Armudji mengaku dicecar 20 pertanyaan. Politikus PDI Perjuangan ini diperiksa karena pernah menerima surat keputusan (SK) kepengurusan di Yayasan Kas Pembangunan (YKP) pada tahun 2002.
"Saya pernah menerima SK kalau tidak salah pada tahun 2002. Akan tetapi, saya tidak pernah mengurusi YKP. Mereka yang mengambil atau yang ditetapkan kembali menjadi pengurus YKP dengan SK kalau tidak salah pada tahun 2001. Itulah kronologi yang saya tahu, sepengetahuan saya ceritakan kepada penyidik," katanya.
Armudji menceritakan jika modal awal adanya YKP berawal dari Pemkot Surabaya, termasuk tanah-tanah berstatus hak pengelolaan lahan (HPL). Saat ditanya mengenai hasil Pansus Hak Angket yang pernah digulirkan oleh DPRD Kota Surabaya pada tahun 2012, dia mengatakan bahwa pada saat itu pansus sudah menghasilkan rekomendasi.
"Rekomendasinya adalah meminta Pemkot supaya mengambil alih aset-aset yang ada di YKP. Rekomendasinya sampai saat ini masih ada," katanya.
Apakah rekomendasi itu terlaksana? Armudji menjelaskan bahwa tidak pernah terlaksana. Kantor Satpol PP malah digugat oleh YKP.
"Belum pernah terlaksana (rekomendasi). Justru pemkot digugat YKP, Kantor Satpol PP itu. Pernah ribut itu. Rekam jejak di media bisa dilihat waktu itu digugat sama PT YEKAPE," katanya.
Kasus korupsi YKP sebelumnya pernah beberapa kali mencuat. Bahkan, pada tahun 2012 DPRD Kota Surabaya pernah membentuk pansus dengan memanggil semua pihak ke DPRD.
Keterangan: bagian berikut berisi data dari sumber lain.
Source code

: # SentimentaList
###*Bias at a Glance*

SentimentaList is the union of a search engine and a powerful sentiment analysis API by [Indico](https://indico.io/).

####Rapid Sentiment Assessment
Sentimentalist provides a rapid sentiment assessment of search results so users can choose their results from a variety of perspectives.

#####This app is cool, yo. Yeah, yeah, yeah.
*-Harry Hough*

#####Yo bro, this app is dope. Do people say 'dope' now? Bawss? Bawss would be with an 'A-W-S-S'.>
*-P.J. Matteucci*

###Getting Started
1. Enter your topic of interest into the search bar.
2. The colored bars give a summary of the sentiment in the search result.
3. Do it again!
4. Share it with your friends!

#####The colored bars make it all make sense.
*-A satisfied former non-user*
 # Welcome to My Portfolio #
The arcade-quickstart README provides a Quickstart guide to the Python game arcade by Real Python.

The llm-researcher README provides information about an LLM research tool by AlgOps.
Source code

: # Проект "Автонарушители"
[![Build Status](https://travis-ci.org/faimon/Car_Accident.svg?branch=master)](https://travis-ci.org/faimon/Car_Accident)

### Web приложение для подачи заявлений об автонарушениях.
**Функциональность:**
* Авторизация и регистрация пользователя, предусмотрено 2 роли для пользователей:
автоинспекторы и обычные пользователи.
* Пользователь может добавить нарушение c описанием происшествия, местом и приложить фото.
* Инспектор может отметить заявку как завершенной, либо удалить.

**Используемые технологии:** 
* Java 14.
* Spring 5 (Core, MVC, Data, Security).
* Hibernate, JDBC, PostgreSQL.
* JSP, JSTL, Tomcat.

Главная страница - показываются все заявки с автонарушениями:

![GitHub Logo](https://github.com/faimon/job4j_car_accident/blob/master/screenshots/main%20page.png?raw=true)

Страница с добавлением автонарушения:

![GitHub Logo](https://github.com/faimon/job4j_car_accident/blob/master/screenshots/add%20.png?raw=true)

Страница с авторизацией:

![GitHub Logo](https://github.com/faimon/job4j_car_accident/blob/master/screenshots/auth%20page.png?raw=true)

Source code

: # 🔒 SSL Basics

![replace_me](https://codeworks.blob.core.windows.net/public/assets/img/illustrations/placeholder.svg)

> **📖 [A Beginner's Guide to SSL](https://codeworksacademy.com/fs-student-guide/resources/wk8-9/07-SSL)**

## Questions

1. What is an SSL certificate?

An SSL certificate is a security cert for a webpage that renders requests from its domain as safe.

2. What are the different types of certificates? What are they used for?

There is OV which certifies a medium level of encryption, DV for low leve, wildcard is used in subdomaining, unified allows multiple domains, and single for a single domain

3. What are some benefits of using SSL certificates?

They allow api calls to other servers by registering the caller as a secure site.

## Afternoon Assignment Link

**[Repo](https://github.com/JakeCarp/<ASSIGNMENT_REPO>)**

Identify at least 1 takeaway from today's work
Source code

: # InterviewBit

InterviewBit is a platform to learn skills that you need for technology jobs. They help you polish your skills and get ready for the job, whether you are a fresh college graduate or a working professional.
Pada saat itu Pansus Hak Angket memberikan rekomendasi agar YKP dan PT YEKAPE diserahkan ke Pemkot Surabaya karena memang keduanya adalah aset pemkot. Namun, pengurus YKP menolak menyerahkannya.
Yayasan Kas Pembangunan (YKP) dibentuk oleh Pemkot Surabaya pada tahun 1951. Seluruh modal dan aset awal berupa tanah sebanyak 3.048 persil tanah berasal dari pemkot, yaitu tanah negara bekas eigendom verponding. Bukti YKP itu milik pemkot sejak pendirian Ketua YKP selalu dijabat rangkap oleh Wali Kota Surabaya (saat itu) Sunarto.
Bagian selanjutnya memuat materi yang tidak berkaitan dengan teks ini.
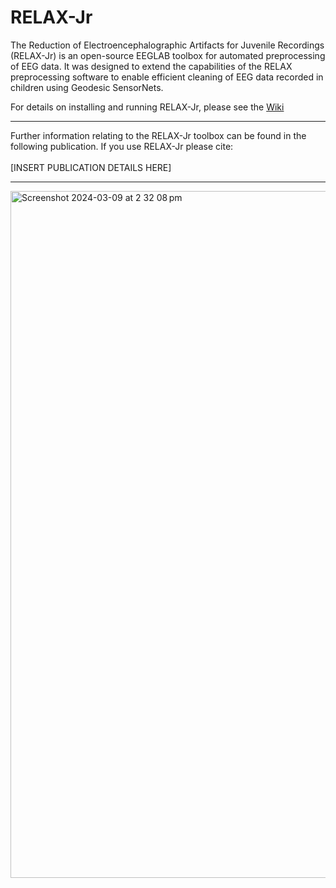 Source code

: # RELAX-Jr

The Reduction of Electroencephalographic Artifacts for Juvenile Recordings (RELAX-Jr) is an open-source EEGLAB toolbox for automated preprocessing of EEG data. It was designed to extend the capabilities of the RELAX preprocessing software to enable efficient cleaning of EEG data recorded in children using Geodesic SensorNets.

For details on installing and running RELAX-Jr, please see the [Wiki](https://github.com/aronthill/RELAX-Jr/wiki "RELAX-Jr Wiki") 

---
Further information relating to the RELAX-Jr toolbox can be found in the following publication. If you use RELAX-Jr please cite: <br> <br>
[INSERT PUBLICATION DETAILS HERE]


---
<img width="1099" alt="Screenshot 2024-03-09 at 2 32 08 pm" src="https://github.com/aronthill/RELAX-Jr/assets/31600263/9e957508-5bcd-4306-a944-acf62993f897">

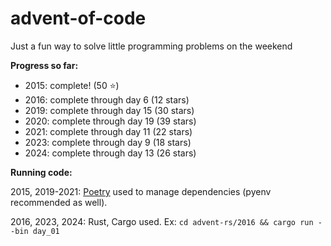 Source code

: # advent-of-code

Just a fun way to solve little programming problems on the weekend

**Progress so far:** 
* 2015: complete! (50 :star:)
* 2016: complete through day 6 (12 stars)
* 2019: complete through day 15 (30 stars)
* 2020: complete through day 19 (39 stars)
* 2021: complete through day 11 (22 stars)
* 2023: complete through day 9 (18 stars)
* 2024: complete through day 13 (26 stars)

**Running code:**

2015, 2019-2021: [Poetry](https://python-poetry.org) used to manage dependencies (pyenv recommended as well).

2016, 2023, 2024: Rust, Cargo used. Ex: `cd advent-rs/2016 && cargo run --bin day_01`
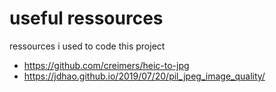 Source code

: # useful ressources

ressources i used to code this project

- https://github.com/creimers/heic-to-jpg
- https://jdhao.github.io/2019/07/20/pil_jpeg_image_quality/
Padahal, saat itu ada ketentuan Undang-Undang Nomor 22 Tahun 1999 tentang Otonomi Daerah bahwa kepala daerah tidak boleh rangkap jabatan. Akhirnya, pada tahun 2000 Wali Kota Sunarto mengundurkan diri dan menunjuk Sekda Yasin sebagai ketua.
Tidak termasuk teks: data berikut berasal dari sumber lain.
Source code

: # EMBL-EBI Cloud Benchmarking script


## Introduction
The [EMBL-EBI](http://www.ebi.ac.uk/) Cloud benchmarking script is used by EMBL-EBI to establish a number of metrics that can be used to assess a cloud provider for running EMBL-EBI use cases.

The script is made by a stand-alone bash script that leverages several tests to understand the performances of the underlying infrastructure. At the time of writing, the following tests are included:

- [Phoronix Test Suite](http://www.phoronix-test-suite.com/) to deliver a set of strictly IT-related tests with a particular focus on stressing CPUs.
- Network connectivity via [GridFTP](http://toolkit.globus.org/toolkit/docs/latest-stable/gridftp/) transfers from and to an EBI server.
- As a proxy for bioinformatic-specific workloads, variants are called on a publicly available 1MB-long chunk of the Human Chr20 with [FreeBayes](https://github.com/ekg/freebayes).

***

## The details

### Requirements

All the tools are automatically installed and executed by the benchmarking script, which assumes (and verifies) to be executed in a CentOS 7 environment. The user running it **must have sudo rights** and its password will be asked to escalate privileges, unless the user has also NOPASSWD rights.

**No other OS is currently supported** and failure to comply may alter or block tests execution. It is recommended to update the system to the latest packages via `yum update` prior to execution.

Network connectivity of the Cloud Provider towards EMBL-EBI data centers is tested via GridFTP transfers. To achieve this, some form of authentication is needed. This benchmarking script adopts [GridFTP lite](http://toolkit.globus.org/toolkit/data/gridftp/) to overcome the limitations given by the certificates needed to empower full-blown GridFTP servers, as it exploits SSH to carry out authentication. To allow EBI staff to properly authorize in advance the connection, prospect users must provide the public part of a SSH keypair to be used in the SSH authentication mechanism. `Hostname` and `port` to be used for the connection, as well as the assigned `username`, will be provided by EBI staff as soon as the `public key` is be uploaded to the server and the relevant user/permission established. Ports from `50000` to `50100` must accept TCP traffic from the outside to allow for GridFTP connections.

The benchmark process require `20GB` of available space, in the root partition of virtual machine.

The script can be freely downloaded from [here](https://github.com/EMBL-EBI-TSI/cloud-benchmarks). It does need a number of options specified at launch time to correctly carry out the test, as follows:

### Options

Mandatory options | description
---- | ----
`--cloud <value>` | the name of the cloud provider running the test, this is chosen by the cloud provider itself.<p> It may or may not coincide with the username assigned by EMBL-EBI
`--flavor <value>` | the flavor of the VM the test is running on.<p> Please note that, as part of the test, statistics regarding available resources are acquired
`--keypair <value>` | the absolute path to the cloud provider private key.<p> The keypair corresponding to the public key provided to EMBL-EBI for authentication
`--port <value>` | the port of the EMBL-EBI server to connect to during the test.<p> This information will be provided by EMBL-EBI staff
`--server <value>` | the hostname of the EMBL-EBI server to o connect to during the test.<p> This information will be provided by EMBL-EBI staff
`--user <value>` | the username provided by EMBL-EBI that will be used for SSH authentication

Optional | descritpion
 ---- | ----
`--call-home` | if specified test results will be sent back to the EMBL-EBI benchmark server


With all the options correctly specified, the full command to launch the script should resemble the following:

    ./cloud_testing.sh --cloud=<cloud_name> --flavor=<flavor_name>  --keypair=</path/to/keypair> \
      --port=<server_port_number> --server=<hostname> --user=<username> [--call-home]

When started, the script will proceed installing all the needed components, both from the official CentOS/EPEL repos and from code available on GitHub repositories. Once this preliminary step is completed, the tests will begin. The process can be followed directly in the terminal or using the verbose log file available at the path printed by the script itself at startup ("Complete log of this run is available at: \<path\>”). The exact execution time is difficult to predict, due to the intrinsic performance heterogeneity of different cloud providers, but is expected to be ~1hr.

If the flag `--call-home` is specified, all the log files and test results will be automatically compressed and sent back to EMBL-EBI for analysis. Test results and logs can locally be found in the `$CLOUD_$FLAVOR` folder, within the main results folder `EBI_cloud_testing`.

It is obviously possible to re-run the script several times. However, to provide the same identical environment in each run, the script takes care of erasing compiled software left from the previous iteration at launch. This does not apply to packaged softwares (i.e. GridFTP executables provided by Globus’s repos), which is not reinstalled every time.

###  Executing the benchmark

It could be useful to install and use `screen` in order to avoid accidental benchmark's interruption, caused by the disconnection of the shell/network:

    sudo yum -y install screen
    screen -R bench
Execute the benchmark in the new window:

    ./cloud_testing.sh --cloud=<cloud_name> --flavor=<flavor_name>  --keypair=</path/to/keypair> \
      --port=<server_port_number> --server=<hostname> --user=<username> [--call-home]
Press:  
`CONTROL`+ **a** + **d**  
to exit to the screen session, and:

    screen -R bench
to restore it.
Namun, tiba-tiba pada tahun 2002, Wali Kota Sunarto menunjuk dirinya lagi dan sembilan pengurus baru memimpin YKP. Sejak saat itu pengurus baru itu diduga mengubah AD/ART dan secara melawan hukum memisahkan diri dari pemkot.
Hingga 2007, YKP masih setor ke Kas Daerah Pemkot Surabaya. Namun, setelah itu YKP dan PT YEKAPE yang dibentuk YKP berjalan seolah diprivatisasi oleh pengurus hingga asetnya saat ini berkembang mencapai triliunan rupiah.